Wednesday 25 January 2017

At least there are no cats

(From: amazon, not my copy - which is anyway from the library)

I have stopped myself from buying any more Murakamis. I still like him fine, I assure you, despite the fact that he was yet again passed up for the big prize & yeah, sure, I have listened to Bob Dylan for a long time now and love him and his voice and his weird lyrics. At any rate Dylan is not a runner like Murakami so there is that corner of my brain that is going to always pro-Murakami despite what the Nobel Prize committee feels.

At any rate I rapidly read this anthology of birthday stories and all of them without exception were decidedly scary. Ranging from that one about a king without skin to the absolutely outrageous one about the two call girls and the Italian husband, they were all, on some levels, scary. The worst was the one about the ageing parents and their only son, and that birthday meal in that distinctly bleak Irish village setting. That one I narrated to my husband (to his horror) hoping that our future is not that.

I waited anxiously for the one authored by Murakami himself, and of course he saved it for the very end. I read with interest that it was written exclusively for this anthology, and that it was triggered in his mind by his own experience of turning twenty. I tried to recall my own 20th birthday and frankly, I just don't recall a single detail of it. Likewise my 21st. Anyway, I hurriedly read it through to the end, and of course, did a double take and read it again to make sure that (a) I understood it somewhat and (b) the story had really ended.
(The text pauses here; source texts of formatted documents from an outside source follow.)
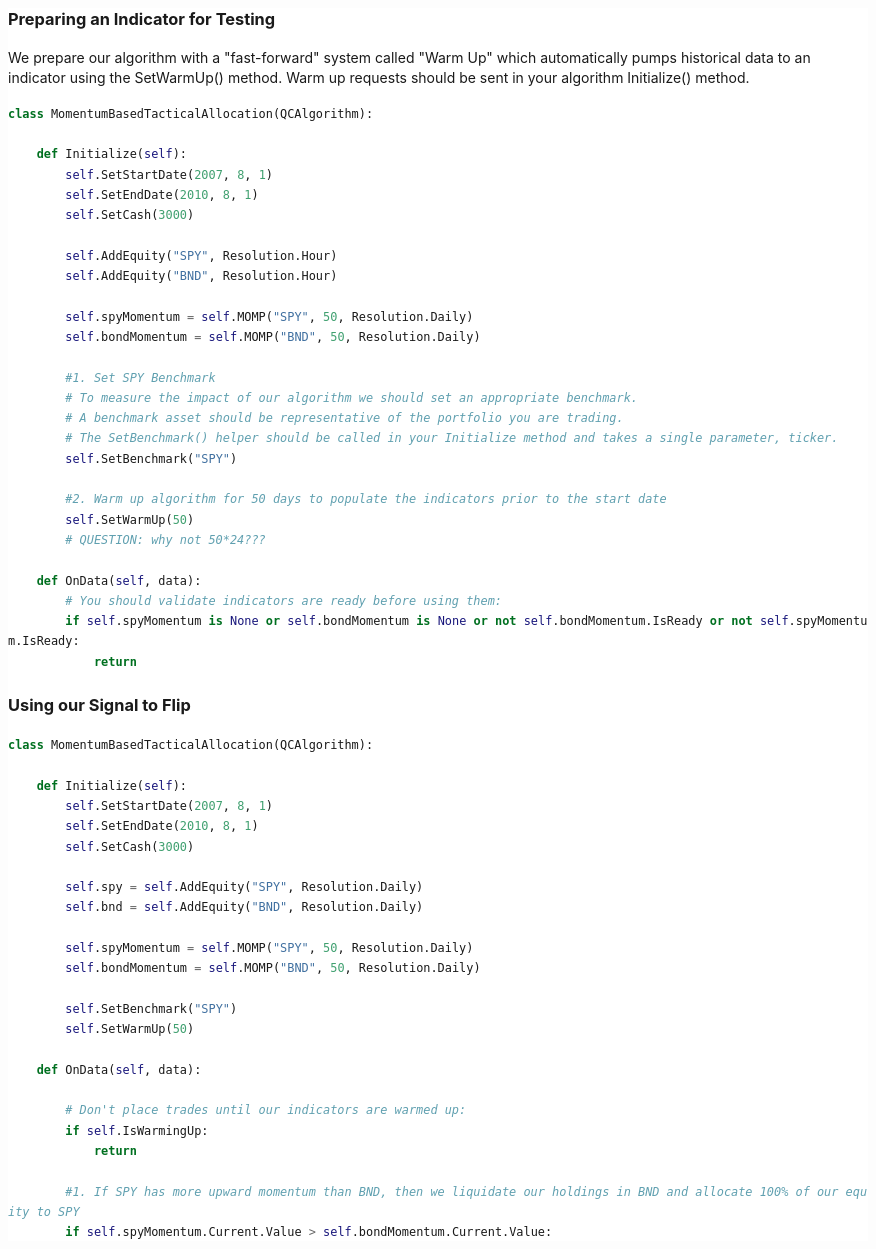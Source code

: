 ### Preparing an Indicator for Testing
We prepare our algorithm with a "fast-forward" system called "Warm Up" which automatically pumps historical data to an indicator using the SetWarmUp() method. Warm up requests should be sent in your algorithm Initialize() method.
```python
class MomentumBasedTacticalAllocation(QCAlgorithm):

    def Initialize(self):
        self.SetStartDate(2007, 8, 1)  
        self.SetEndDate(2010, 8, 1)  
        self.SetCash(3000)  
        
        self.AddEquity("SPY", Resolution.Hour)  
        self.AddEquity("BND", Resolution.Hour) 
        
        self.spyMomentum = self.MOMP("SPY", 50, Resolution.Daily) 
        self.bondMomentum = self.MOMP("BND", 50, Resolution.Daily) 
        
        #1. Set SPY Benchmark
        # To measure the impact of our algorithm we should set an appropriate benchmark. 
        # A benchmark asset should be representative of the portfolio you are trading. 
        # The SetBenchmark() helper should be called in your Initialize method and takes a single parameter, ticker.
        self.SetBenchmark("SPY")  
        
        #2. Warm up algorithm for 50 days to populate the indicators prior to the start date
        self.SetWarmUp(50)
        # QUESTION: why not 50*24???
    
    def OnData(self, data):
        # You should validate indicators are ready before using them:
        if self.spyMomentum is None or self.bondMomentum is None or not self.bondMomentum.IsReady or not self.spyMomentum.IsReady:
            return
```

### Using our Signal to Flip

```python
class MomentumBasedTacticalAllocation(QCAlgorithm):

    def Initialize(self):
        self.SetStartDate(2007, 8, 1) 
        self.SetEndDate(2010, 8, 1) 
        self.SetCash(3000)   
        
        self.spy = self.AddEquity("SPY", Resolution.Daily)  
        self.bnd = self.AddEquity("BND", Resolution.Daily)  
        
        self.spyMomentum = self.MOMP("SPY", 50, Resolution.Daily)
        self.bondMomentum = self.MOMP("BND", 50, Resolution.Daily) 
        
        self.SetBenchmark("SPY")  
        self.SetWarmUp(50) 
        
    def OnData(self, data):
        
        # Don't place trades until our indicators are warmed up:
        if self.IsWarmingUp:
            return
        
        #1. If SPY has more upward momentum than BND, then we liquidate our holdings in BND and allocate 100% of our equity to SPY
        if self.spyMomentum.Current.Value > self.bondMomentum.Current.Value:
```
I was a bit disappointed with that one, I admit. I expected something poignant, thought provocative, with a hidden depth that I would explore at length in my mind later, and yes, the word I am looking for is haunting. Instead I was left with something that felt, for lack of a better word, just plain unfinished.

Before you accuse me of it, no, I am not a fan purely of the long form, I like short stories. I read them quite often, especially when going through a busy stretch of life, they are the best. I like the suddenness of them, the inherent unpredicability, the comfortable lack of deep character exploration, and ultimately the fact that they allow me to imagine beyond the typed words.

But this book left me - not - as I expected -  in a thoughtful mood where I would sit around and think about the stories and try to pick at them in my head, but in a hurried mood wanting to pick up something else to read and replace it all with. Nevertheless, there was one saving grace in it all, and that was that none of the storied featured cats! Cats! I have had enough of and will take Dylan's 115th Dream over anything to do with cats, anyday!